Task item -
Scan the records below and copy every line that contains the string "cited".

BEGIN Records supplied

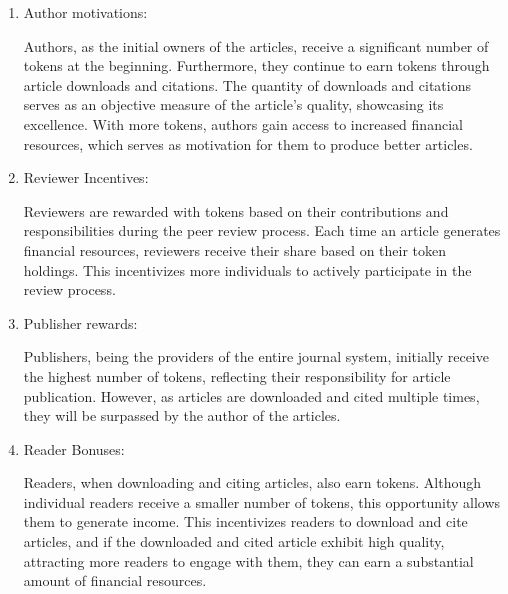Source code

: \documentclass[lettersize,journal]{IEEEtran}
\begin{document}
\begin{enumerate}
  \item Author motivations:

        Authors, as the initial owners of the articles, receive a significant number of tokens at the beginning. Furthermore, they continue to earn tokens through article downloads and citations. The quantity of downloads and citations serves as an objective measure of the article's quality, showcasing its excellence. With more tokens, authors gain access to increased financial resources, which serves as motivation for them to produce better articles.

  \item Reviewer Incentives:

        Reviewers are rewarded with tokens based on their contributions and responsibilities during the peer review process. Each time an article generates financial resources, reviewers receive their share based on their token holdings. This incentivizes more individuals to actively participate in the review process.

  \item Publisher rewards:

        Publishers, being the providers of the entire journal system, initially receive the highest number of tokens, reflecting their responsibility for article publication. However, as articles are downloaded and cited multiple times, they will be surpassed by the author of the articles.

  \item Reader Bonuses:

        Readers, when downloading and citing articles, also earn tokens. Although individual readers receive a smaller number of tokens, this opportunity allows them to generate income. This incentivizes readers to download and cite articles, and if the downloaded and cited article exhibit high quality, attracting more readers to engage with them, they can earn a substantial amount of financial resources.

\end{enumerate}

\end{document}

END Records supplied

Written answer -
        Publishers, being the providers of the entire journal system, initially receive the highest number of tokens, reflecting their responsibility for article publication. However, as articles are downloaded and cited multiple times, they will be surpassed by the author of the articles.
        Readers, when downloading and citing articles, also earn tokens. Although individual readers receive a smaller number of tokens, this opportunity allows them to generate income. This incentivizes readers to download and cite articles, and if the downloaded and cited article exhibit high quality, attracting more readers to engage with them, they can earn a substantial amount of financial resources.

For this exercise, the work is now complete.